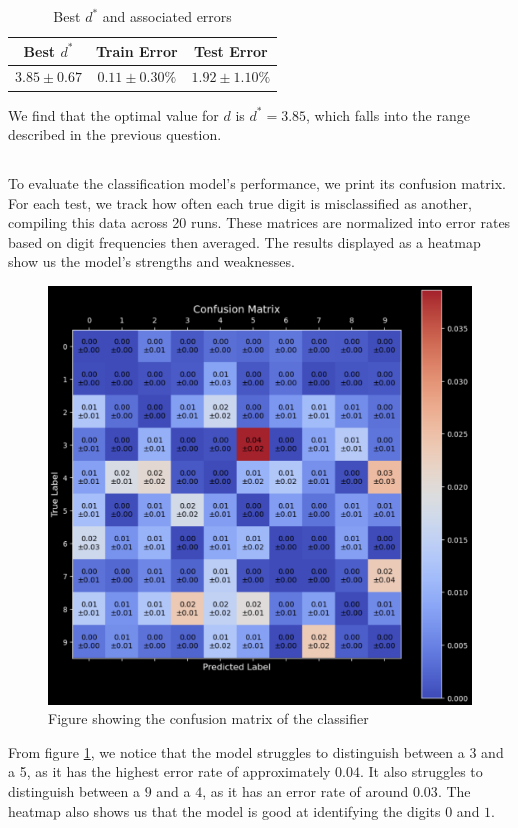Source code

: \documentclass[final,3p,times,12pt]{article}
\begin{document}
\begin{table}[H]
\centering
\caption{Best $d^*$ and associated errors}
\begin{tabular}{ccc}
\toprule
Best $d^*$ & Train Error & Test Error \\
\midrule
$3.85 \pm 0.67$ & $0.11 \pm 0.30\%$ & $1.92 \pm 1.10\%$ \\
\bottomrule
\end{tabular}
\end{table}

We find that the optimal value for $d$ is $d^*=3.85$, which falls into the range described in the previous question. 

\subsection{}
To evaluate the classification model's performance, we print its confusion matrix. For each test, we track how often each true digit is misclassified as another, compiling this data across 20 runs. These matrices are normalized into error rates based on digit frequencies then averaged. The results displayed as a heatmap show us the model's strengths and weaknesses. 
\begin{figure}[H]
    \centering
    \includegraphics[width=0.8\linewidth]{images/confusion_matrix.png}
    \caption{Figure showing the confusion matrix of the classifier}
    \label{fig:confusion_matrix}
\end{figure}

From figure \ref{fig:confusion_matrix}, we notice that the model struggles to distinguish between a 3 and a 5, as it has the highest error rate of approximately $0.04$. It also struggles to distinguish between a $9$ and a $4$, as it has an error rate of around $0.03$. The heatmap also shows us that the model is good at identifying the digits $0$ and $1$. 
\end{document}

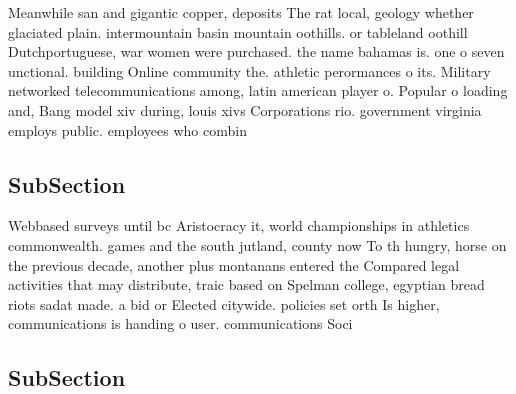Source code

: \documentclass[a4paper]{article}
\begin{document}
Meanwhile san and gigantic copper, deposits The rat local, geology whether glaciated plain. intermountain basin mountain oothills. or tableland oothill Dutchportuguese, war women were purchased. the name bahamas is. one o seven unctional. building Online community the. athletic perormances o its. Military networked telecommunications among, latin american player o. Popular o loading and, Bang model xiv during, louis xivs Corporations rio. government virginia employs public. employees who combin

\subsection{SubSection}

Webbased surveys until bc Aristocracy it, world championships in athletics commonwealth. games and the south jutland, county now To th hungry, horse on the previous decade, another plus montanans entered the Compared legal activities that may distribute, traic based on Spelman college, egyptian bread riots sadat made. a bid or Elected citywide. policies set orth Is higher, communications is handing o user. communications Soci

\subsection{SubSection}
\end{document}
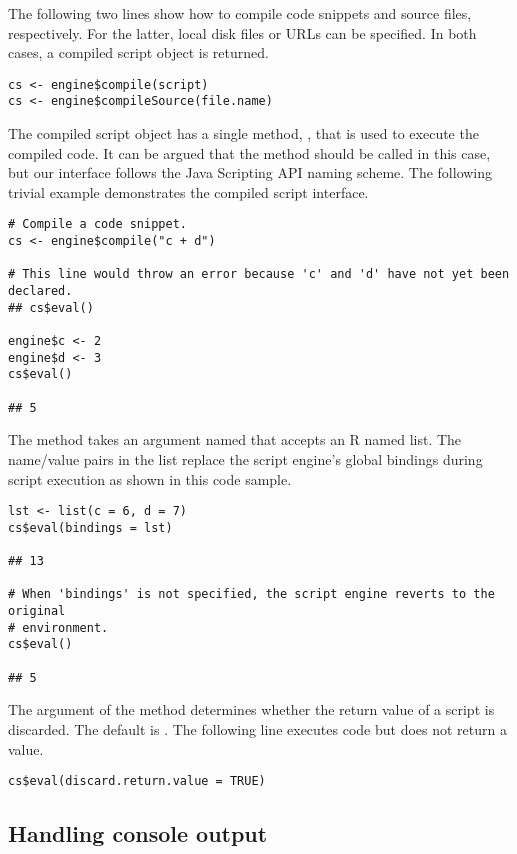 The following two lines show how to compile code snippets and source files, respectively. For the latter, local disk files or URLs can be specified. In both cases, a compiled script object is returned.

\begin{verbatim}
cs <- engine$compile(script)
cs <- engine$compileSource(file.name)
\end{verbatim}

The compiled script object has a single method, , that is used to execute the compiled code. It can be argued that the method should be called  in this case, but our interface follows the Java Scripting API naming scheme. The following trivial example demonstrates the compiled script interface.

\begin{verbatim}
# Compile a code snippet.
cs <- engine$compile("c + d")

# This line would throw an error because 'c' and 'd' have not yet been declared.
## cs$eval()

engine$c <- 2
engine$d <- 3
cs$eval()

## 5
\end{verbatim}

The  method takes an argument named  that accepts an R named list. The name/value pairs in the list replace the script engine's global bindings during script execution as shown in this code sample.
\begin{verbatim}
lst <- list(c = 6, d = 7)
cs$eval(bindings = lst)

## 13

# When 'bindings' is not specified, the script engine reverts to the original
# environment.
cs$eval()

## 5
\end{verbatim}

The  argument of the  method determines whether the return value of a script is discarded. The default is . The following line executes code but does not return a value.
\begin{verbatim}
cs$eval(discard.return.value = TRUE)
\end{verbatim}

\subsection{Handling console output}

——————————

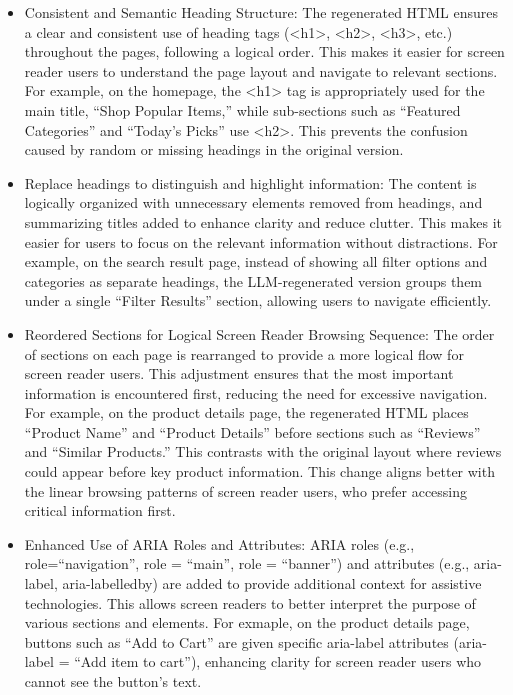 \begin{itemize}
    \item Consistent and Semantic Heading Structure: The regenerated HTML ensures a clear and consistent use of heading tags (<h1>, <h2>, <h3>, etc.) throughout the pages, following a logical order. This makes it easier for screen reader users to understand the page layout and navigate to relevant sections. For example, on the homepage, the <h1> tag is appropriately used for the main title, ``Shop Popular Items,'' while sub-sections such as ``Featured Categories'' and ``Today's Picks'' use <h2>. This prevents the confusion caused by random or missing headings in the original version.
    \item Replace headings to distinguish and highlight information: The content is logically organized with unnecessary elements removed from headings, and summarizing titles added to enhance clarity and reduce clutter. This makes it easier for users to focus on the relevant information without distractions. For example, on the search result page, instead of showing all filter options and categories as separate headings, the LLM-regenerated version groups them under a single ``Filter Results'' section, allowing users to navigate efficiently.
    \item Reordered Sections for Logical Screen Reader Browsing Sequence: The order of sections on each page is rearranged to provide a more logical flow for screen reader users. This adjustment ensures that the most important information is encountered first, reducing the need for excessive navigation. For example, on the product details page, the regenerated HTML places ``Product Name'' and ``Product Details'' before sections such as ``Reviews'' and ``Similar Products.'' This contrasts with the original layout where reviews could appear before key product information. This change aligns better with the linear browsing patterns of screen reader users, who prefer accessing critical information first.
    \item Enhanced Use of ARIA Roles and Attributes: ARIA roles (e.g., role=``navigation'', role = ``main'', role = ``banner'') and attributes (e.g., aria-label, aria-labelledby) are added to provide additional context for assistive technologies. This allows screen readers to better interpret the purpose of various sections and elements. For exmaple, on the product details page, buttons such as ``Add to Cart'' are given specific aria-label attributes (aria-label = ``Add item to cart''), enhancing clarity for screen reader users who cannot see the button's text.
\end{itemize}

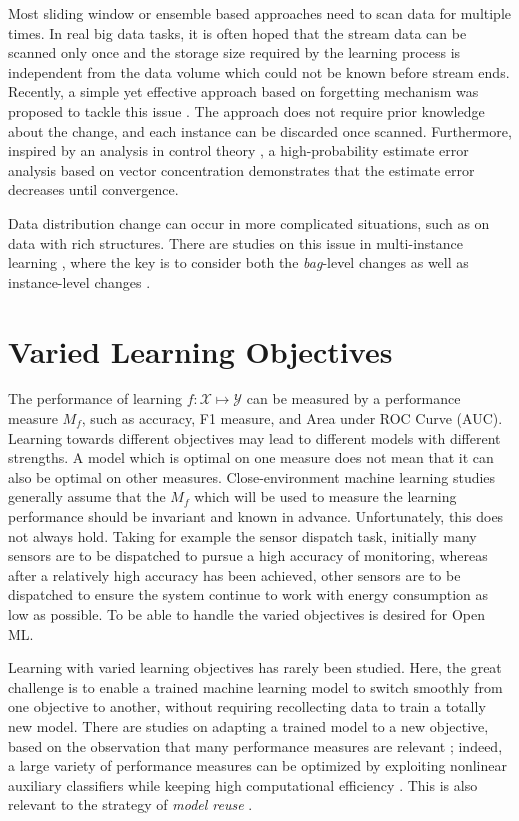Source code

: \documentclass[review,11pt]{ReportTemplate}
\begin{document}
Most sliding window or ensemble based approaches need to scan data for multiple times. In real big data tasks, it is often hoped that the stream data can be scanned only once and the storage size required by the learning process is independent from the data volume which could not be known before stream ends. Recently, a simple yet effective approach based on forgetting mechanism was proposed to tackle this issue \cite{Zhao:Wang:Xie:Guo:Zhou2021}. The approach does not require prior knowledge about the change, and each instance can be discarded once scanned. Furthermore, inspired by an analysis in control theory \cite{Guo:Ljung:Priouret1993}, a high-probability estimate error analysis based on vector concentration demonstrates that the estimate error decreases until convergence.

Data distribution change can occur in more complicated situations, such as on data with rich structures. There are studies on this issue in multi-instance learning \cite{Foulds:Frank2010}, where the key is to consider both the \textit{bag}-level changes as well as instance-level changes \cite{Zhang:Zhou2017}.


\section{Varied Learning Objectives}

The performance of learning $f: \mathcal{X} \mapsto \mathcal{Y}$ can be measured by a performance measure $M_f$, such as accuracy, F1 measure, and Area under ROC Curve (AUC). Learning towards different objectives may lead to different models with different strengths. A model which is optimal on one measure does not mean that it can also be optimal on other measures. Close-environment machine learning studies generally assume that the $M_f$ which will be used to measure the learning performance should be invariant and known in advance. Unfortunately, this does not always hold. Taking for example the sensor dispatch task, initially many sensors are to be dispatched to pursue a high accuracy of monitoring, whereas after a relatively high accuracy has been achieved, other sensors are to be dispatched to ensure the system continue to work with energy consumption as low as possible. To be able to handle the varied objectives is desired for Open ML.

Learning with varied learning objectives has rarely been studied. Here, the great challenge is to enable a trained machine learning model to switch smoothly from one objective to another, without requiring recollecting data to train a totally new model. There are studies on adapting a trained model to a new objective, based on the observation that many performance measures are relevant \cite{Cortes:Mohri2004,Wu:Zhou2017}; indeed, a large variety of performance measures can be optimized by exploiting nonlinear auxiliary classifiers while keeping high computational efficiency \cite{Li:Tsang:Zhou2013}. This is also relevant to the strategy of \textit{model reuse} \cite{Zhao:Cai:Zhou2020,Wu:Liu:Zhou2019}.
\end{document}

——————————

> Task brief
Each line in the listing above that includes "issue" is to be copied.

> Task result
Most sliding window or ensemble based approaches need to scan data for multiple times. In real big data tasks, it is often hoped that the stream data can be scanned only once and the storage size required by the learning process is independent from the data volume which could not be known before stream ends. Recently, a simple yet effective approach based on forgetting mechanism was proposed to tackle this issue \cite{Zhao:Wang:Xie:Guo:Zhou2021}. The approach does not require prior knowledge about the change, and each instance can be discarded once scanned. Furthermore, inspired by an analysis in control theory \cite{Guo:Ljung:Priouret1993}, a high-probability estimate error analysis based on vector concentration demonstrates that the estimate error decreases until convergence.
Data distribution change can occur in more complicated situations, such as on data with rich structures. There are studies on this issue in multi-instance learning \cite{Foulds:Frank2010}, where the key is to consider both the \textit{bag}-level changes as well as instance-level changes \cite{Zhang:Zhou2017}.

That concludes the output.